**** MATERIAL SUPPLIED ****

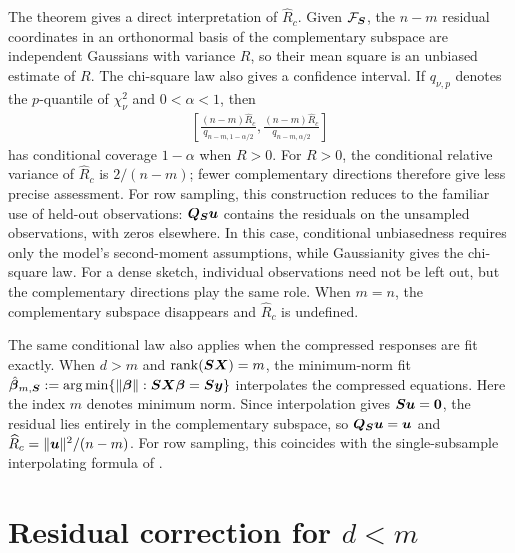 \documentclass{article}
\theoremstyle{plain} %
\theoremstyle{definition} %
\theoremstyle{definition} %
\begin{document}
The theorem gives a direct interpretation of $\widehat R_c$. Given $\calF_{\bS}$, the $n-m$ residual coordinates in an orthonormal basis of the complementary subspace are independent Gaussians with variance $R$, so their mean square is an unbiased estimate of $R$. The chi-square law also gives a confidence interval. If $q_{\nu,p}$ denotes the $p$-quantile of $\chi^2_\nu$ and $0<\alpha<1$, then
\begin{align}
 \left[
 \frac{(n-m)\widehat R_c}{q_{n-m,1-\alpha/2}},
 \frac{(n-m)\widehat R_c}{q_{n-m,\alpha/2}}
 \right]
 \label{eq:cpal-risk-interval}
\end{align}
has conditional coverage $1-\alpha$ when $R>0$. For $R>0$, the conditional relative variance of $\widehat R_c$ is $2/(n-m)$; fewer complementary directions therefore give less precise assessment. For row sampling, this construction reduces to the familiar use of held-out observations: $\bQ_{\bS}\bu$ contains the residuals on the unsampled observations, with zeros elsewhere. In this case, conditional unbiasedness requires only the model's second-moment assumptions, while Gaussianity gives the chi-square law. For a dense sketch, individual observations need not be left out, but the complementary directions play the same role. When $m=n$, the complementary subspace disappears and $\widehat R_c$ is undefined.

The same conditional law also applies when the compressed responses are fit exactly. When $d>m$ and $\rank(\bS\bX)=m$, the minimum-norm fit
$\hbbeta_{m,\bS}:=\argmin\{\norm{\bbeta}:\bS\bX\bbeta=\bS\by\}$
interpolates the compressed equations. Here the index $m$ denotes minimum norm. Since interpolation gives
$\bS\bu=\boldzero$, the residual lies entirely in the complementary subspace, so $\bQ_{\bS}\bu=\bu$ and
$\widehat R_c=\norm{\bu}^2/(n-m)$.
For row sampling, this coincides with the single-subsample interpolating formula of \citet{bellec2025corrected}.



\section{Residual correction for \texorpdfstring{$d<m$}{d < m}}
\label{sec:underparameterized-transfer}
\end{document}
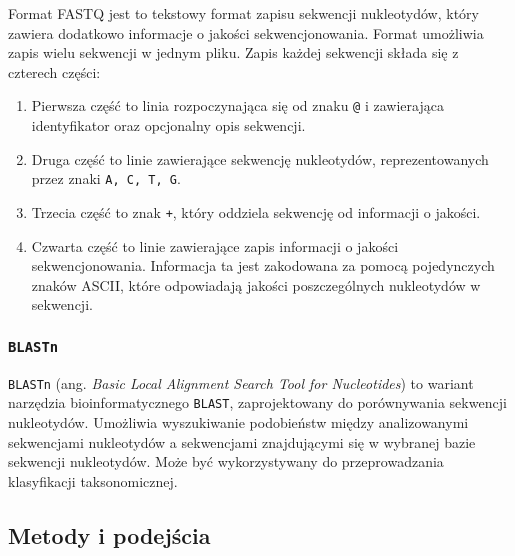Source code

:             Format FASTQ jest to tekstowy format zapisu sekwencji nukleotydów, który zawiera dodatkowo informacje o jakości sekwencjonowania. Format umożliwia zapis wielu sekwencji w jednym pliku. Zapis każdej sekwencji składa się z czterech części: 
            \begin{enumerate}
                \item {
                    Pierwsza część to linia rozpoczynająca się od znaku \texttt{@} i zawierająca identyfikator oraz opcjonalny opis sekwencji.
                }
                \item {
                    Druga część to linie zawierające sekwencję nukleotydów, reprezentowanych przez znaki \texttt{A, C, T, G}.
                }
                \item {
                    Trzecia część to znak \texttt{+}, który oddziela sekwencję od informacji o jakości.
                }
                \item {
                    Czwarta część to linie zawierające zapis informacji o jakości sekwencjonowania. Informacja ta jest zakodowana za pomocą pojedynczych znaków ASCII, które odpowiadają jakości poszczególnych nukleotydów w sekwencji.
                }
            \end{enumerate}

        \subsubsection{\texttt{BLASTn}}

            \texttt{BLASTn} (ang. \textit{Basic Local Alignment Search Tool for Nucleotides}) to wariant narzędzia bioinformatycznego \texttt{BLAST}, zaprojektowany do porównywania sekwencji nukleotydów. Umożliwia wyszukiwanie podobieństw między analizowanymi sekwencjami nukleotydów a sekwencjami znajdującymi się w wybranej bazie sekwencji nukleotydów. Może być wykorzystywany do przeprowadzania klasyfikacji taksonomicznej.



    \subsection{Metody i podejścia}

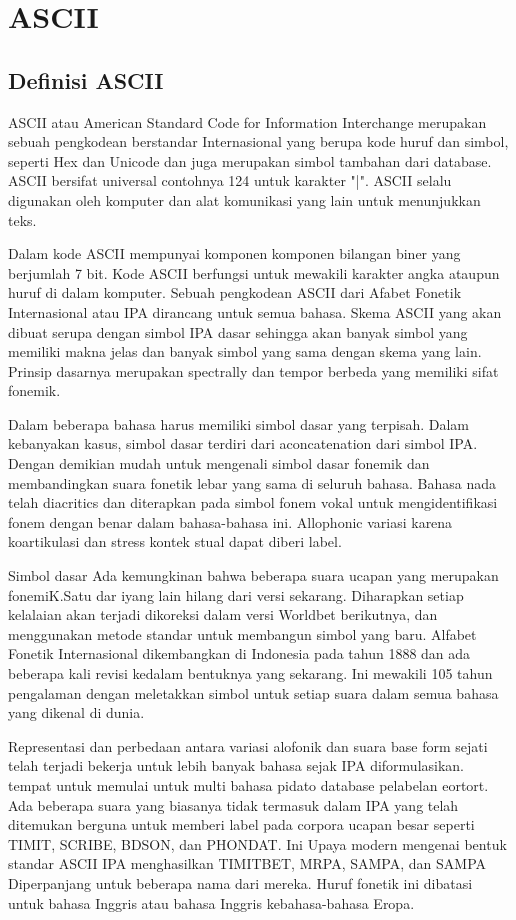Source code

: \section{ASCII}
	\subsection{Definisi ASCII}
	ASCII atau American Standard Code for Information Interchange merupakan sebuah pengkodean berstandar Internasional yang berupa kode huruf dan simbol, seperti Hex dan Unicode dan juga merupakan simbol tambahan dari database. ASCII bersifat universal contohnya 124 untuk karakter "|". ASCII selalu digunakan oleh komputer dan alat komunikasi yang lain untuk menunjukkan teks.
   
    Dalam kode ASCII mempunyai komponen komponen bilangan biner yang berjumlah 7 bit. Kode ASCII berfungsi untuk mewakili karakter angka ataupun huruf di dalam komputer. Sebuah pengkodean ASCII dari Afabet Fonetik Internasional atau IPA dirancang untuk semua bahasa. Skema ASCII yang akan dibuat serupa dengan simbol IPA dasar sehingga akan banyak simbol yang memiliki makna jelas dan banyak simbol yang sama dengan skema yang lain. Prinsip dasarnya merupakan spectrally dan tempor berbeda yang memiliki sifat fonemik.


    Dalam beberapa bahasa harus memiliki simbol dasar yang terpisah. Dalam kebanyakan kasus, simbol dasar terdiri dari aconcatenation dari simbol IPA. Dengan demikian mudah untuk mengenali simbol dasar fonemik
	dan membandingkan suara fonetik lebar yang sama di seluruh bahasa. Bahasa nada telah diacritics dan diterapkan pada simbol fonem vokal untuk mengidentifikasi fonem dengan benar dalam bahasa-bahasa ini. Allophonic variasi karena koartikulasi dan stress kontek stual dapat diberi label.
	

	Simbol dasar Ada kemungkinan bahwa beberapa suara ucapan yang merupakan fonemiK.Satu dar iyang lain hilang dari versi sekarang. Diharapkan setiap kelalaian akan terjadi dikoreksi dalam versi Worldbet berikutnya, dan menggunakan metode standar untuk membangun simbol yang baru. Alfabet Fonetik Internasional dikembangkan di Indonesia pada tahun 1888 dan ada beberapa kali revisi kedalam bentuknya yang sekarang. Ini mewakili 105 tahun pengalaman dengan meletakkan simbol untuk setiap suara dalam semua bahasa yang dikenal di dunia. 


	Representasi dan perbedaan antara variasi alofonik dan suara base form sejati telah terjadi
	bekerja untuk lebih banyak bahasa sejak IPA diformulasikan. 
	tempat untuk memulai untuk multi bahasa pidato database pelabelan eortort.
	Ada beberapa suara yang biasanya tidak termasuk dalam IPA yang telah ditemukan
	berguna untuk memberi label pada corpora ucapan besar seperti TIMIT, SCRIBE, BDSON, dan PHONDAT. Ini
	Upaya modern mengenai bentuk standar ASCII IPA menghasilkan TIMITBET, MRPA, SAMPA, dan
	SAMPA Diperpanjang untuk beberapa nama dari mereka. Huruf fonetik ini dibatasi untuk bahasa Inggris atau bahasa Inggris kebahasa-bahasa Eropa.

****

TASK ITEM |
Transcribe the entries above verbatim, omitting their pictures.

RESULT BELOW |
 \documentclass{article}
\theoremstyle{plain} %
\theoremstyle{definition} %
\theoremstyle{definition} %
\begin{document}
The theorem gives a direct interpretation of $\widehat R_c$. Given $\calF_{\bS}$, the $n-m$ residual coordinates in an orthonormal basis of the complementary subspace are independent Gaussians with variance $R$, so their mean square is an unbiased estimate of $R$. The chi-square law also gives a confidence interval. If $q_{\nu,p}$ denotes the $p$-quantile of $\chi^2_\nu$ and $0<\alpha<1$, then
\begin{align}
 \left[
 \frac{(n-m)\widehat R_c}{q_{n-m,1-\alpha/2}},
 \frac{(n-m)\widehat R_c}{q_{n-m,\alpha/2}}
 \right]
 \label{eq:cpal-risk-interval}
\end{align}
has conditional coverage $1-\alpha$ when $R>0$. For $R>0$, the conditional relative variance of $\widehat R_c$ is $2/(n-m)$; fewer complementary directions therefore give less precise assessment. For row sampling, this construction reduces to the familiar use of held-out observations: $\bQ_{\bS}\bu$ contains the residuals on the unsampled observations, with zeros elsewhere. In this case, conditional unbiasedness requires only the model's second-moment assumptions, while Gaussianity gives the chi-square law. For a dense sketch, individual observations need not be left out, but the complementary directions play the same role. When $m=n$, the complementary subspace disappears and $\widehat R_c$ is undefined.

The same conditional law also applies when the compressed responses are fit exactly. When $d>m$ and $\rank(\bS\bX)=m$, the minimum-norm fit
$\hbbeta_{m,\bS}:=\argmin\{\norm{\bbeta}:\bS\bX\bbeta=\bS\by\}$
interpolates the compressed equations. Here the index $m$ denotes minimum norm. Since interpolation gives
$\bS\bu=\boldzero$, the residual lies entirely in the complementary subspace, so $\bQ_{\bS}\bu=\bu$ and
$\widehat R_c=\norm{\bu}^2/(n-m)$.
For row sampling, this coincides with the single-subsample interpolating formula of \citet{bellec2025corrected}.



\section{Residual correction for \texorpdfstring{$d<m$}{d < m}}
\label{sec:underparameterized-transfer}
\end{document}
Source code

:             Format FASTQ jest to tekstowy format zapisu sekwencji nukleotydów, który zawiera dodatkowo informacje o jakości sekwencjonowania. Format umożliwia zapis wielu sekwencji w jednym pliku. Zapis każdej sekwencji składa się z czterech części: 
            \begin{enumerate}
                \item {
                    Pierwsza część to linia rozpoczynająca się od znaku \texttt{@} i zawierająca identyfikator oraz opcjonalny opis sekwencji.
                }
                \item {
                    Druga część to linie zawierające sekwencję nukleotydów, reprezentowanych przez znaki \texttt{A, C, T, G}.
                }
                \item {
                    Trzecia część to znak \texttt{+}, który oddziela sekwencję od informacji o jakości.
                }
                \item {
                    Czwarta część to linie zawierające zapis informacji o jakości sekwencjonowania. Informacja ta jest zakodowana za pomocą pojedynczych znaków ASCII, które odpowiadają jakości poszczególnych nukleotydów w sekwencji.
                }
            \end{enumerate}

        \subsubsection{\texttt{BLASTn}}

            \texttt{BLASTn} (ang. \textit{Basic Local Alignment Search Tool for Nucleotides}) to wariant narzędzia bioinformatycznego \texttt{BLAST}, zaprojektowany do porównywania sekwencji nukleotydów. Umożliwia wyszukiwanie podobieństw między analizowanymi sekwencjami nukleotydów a sekwencjami znajdującymi się w wybranej bazie sekwencji nukleotydów. Może być wykorzystywany do przeprowadzania klasyfikacji taksonomicznej.



    \subsection{Metody i podejścia}

Source code

: \section{ASCII}
	\subsection{Definisi ASCII}
	ASCII atau American Standard Code for Information Interchange merupakan sebuah pengkodean berstandar Internasional yang berupa kode huruf dan simbol, seperti Hex dan Unicode dan juga merupakan simbol tambahan dari database. ASCII bersifat universal contohnya 124 untuk karakter "|". ASCII selalu digunakan oleh komputer dan alat komunikasi yang lain untuk menunjukkan teks.
   
    Dalam kode ASCII mempunyai komponen komponen bilangan biner yang berjumlah 7 bit. Kode ASCII berfungsi untuk mewakili karakter angka ataupun huruf di dalam komputer. Sebuah pengkodean ASCII dari Afabet Fonetik Internasional atau IPA dirancang untuk semua bahasa. Skema ASCII yang akan dibuat serupa dengan simbol IPA dasar sehingga akan banyak simbol yang memiliki makna jelas dan banyak simbol yang sama dengan skema yang lain. Prinsip dasarnya merupakan spectrally dan tempor berbeda yang memiliki sifat fonemik.


    Dalam beberapa bahasa harus memiliki simbol dasar yang terpisah. Dalam kebanyakan kasus, simbol dasar terdiri dari aconcatenation dari simbol IPA. Dengan demikian mudah untuk mengenali simbol dasar fonemik
	dan membandingkan suara fonetik lebar yang sama di seluruh bahasa. Bahasa nada telah diacritics dan diterapkan pada simbol fonem vokal untuk mengidentifikasi fonem dengan benar dalam bahasa-bahasa ini. Allophonic variasi karena koartikulasi dan stress kontek stual dapat diberi label.
	

	Simbol dasar Ada kemungkinan bahwa beberapa suara ucapan yang merupakan fonemiK.Satu dar iyang lain hilang dari versi sekarang. Diharapkan setiap kelalaian akan terjadi dikoreksi dalam versi Worldbet berikutnya, dan menggunakan metode standar untuk membangun simbol yang baru. Alfabet Fonetik Internasional dikembangkan di Indonesia pada tahun 1888 dan ada beberapa kali revisi kedalam bentuknya yang sekarang. Ini mewakili 105 tahun pengalaman dengan meletakkan simbol untuk setiap suara dalam semua bahasa yang dikenal di dunia. 


	Representasi dan perbedaan antara variasi alofonik dan suara base form sejati telah terjadi
	bekerja untuk lebih banyak bahasa sejak IPA diformulasikan. 
	tempat untuk memulai untuk multi bahasa pidato database pelabelan eortort.
	Ada beberapa suara yang biasanya tidak termasuk dalam IPA yang telah ditemukan
	berguna untuk memberi label pada corpora ucapan besar seperti TIMIT, SCRIBE, BDSON, dan PHONDAT. Ini
	Upaya modern mengenai bentuk standar ASCII IPA menghasilkan TIMITBET, MRPA, SAMPA, dan
	SAMPA Diperpanjang untuk beberapa nama dari mereka. Huruf fonetik ini dibatasi untuk bahasa Inggris atau bahasa Inggris kebahasa-bahasa Eropa.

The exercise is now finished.